Brazilian footballing legend Pele, always an outspoken man in his post-playing career, has recently made claims that his homeland is not yet ready to host the 2014 World Cup.
If ever there was an unwelcome indictment of a nation's preparedness in regards to a high-profile event such as the World Cup, this critique from Brazil's most famous citizen and the world's most-cherished footballer has to rank high among them.
Speaking with ESPN Soccernet, Pele voiced his worry over the current state of affairs concerning Brazil's readiness for the 2014 World Cup.
Brazil is not ready. Not yet, it is not ready. With the team we have no problem, it is easy.
The biggest problem, I think, is the organisation, that is a big problem, so too is the communications. I am now working directly with the President of Brazil to get it working and she is doing her best to help out with the organisation.
Not only will Brazil host the next edition of the FIFA World Cup, but will also serve as host nation for the 2016 Summer Olympics.
The two major events have both run into issues regarding corruption and turbulence within the Brazilian government. These events have taken the focus away from the high-profile competitions themselves. Instead they have spotlighted the perceived underhanded dealings that may have taken place in the preparations for them.
There had been apprehension over the progress of the preparation for the World Cup already, but the inclusion of Pele's voice adds further credibility to the concerns. As a prominent face of the sport's glorious past, a member of FIFA Task Force Football 2014, and an honorary ambassador for the '14 World Cup, Pele's opinion carries special significance within the footballing community.
His opinion, however, is not the sole reason for growing concern over Brazil's readiness for the massive tournament.
On the same day that Pele spoke out on the issues facing the World Cup preparations, Orlando Silva, Brazil's governmental sports minister, resigned after being accused of corrupt practices involved in the buildup of the events.
Silva's resignation follows those of fellow Brazilian government officials who, amid allegations of widespread corruption, have presided over their respective ministries in tourism, transport, defense and agriculture.
Concern has even been voiced from FIFA itself. FIFA General Secretary Jerome Valcke is not convinced that Brazil is yet prepared for an event of this magnitude.
When speaking at the Inside World Football Forum in Moscow in June, Valcke said:
There is a lot of work to deliver. We don't have stadiums, we don't have airports, we don't have a national transportation system in place and we are one month away from the preliminary draw.
The Maracana is definitely not currently a World Cup stadium and that's why it's closed.

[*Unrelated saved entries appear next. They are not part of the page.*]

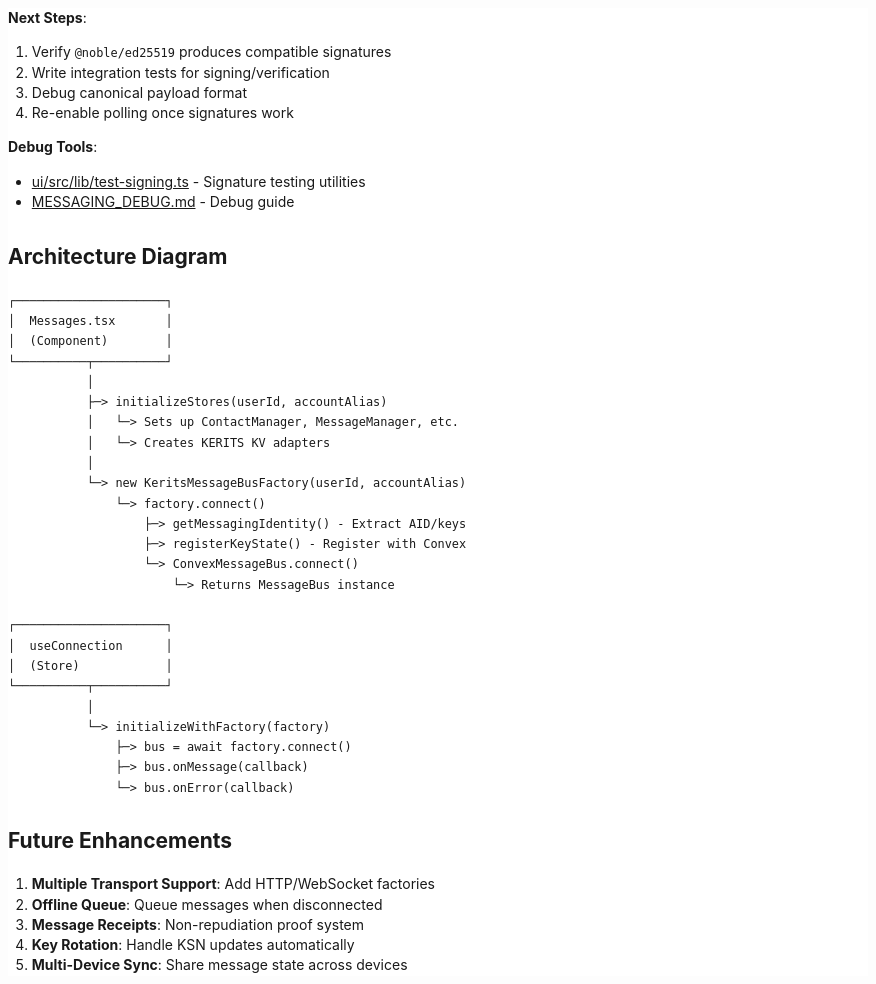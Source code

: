 **Next Steps**:
1. Verify `@noble/ed25519` produces compatible signatures
2. Write integration tests for signing/verification
3. Debug canonical payload format
4. Re-enable polling once signatures work

**Debug Tools**:
- [ui/src/lib/test-signing.ts](../../ui/src/lib/test-signing.ts) - Signature testing utilities
- [MESSAGING_DEBUG.md](../../MESSAGING_DEBUG.md) - Debug guide

## Architecture Diagram

```
┌─────────────────────┐
│  Messages.tsx       │
│  (Component)        │
└──────────┬──────────┘
           │
           ├─> initializeStores(userId, accountAlias)
           │   └─> Sets up ContactManager, MessageManager, etc.
           │   └─> Creates KERITS KV adapters
           │
           └─> new KeritsMessageBusFactory(userId, accountAlias)
               └─> factory.connect()
                   ├─> getMessagingIdentity() - Extract AID/keys
                   ├─> registerKeyState() - Register with Convex
                   └─> ConvexMessageBus.connect()
                       └─> Returns MessageBus instance

┌─────────────────────┐
│  useConnection      │
│  (Store)            │
└──────────┬──────────┘
           │
           └─> initializeWithFactory(factory)
               ├─> bus = await factory.connect()
               ├─> bus.onMessage(callback)
               └─> bus.onError(callback)
```

## Future Enhancements

1. **Multiple Transport Support**: Add HTTP/WebSocket factories
2. **Offline Queue**: Queue messages when disconnected
3. **Message Receipts**: Non-repudiation proof system
4. **Key Rotation**: Handle KSN updates automatically
5. **Multi-Device Sync**: Share message state across devices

It will be ready at the last minute, a few months maybe, even a few weeks before the tournament if they don't speed up the process.
In Sao Paulo, the main city in Brazil, they will not even be able to play the Confederations Cup in 2013 because the stadium will not be ready.
In South Africa the main goal was to show the world that Africa could organise a World Cup. In Brazil, in a way the main issue is to win it. Otherwise they will talk about failure.
With such influential personalities voicing their concern over the preparations leading up to football's flagship event, perhaps the need for greater attention to these issues is required. If the situation is as dire as Valcke suggests, Brazil must hasten its efforts to ready the various aspects of concern.
Another football legend, Romario, 1994 World Cup winner and current Brazilian congressman, voiced his criticism as well, citing political wrangling as a major impediment to the progress. Speaking with the governmental news agency, Agencia Brasil, Romario said,
Maybe because of politics, work which was supposed to be halfway done hasn't even started.
Pele for his part, though he voiced worry at this stage, does not feel that the slow pace will prevent Brazil from putting on a splendid World Cup. In the same interview, he was quoted as saying that "things will run smoothly" when the time for the tournament arrives.
Though it may seem like October 2011 is a long way from June 2014, the type of issues we are discussing are not simply remedied overnight. If it is true that the cities expected to host matches for the World Cup lack proper stadiums, airports and transportation systems, as Valcke suggested in his address in Moscow, then there is justifiable concern over Brazil's readiness at this stage.
While there is still time to address the issues and fix them ahead of the world's largest sporting event, the time is now to wade through the political turmoil and show the world that Brazil, five-time world champions, is indeed ready to host the illustrious tournament for the first time since 1950.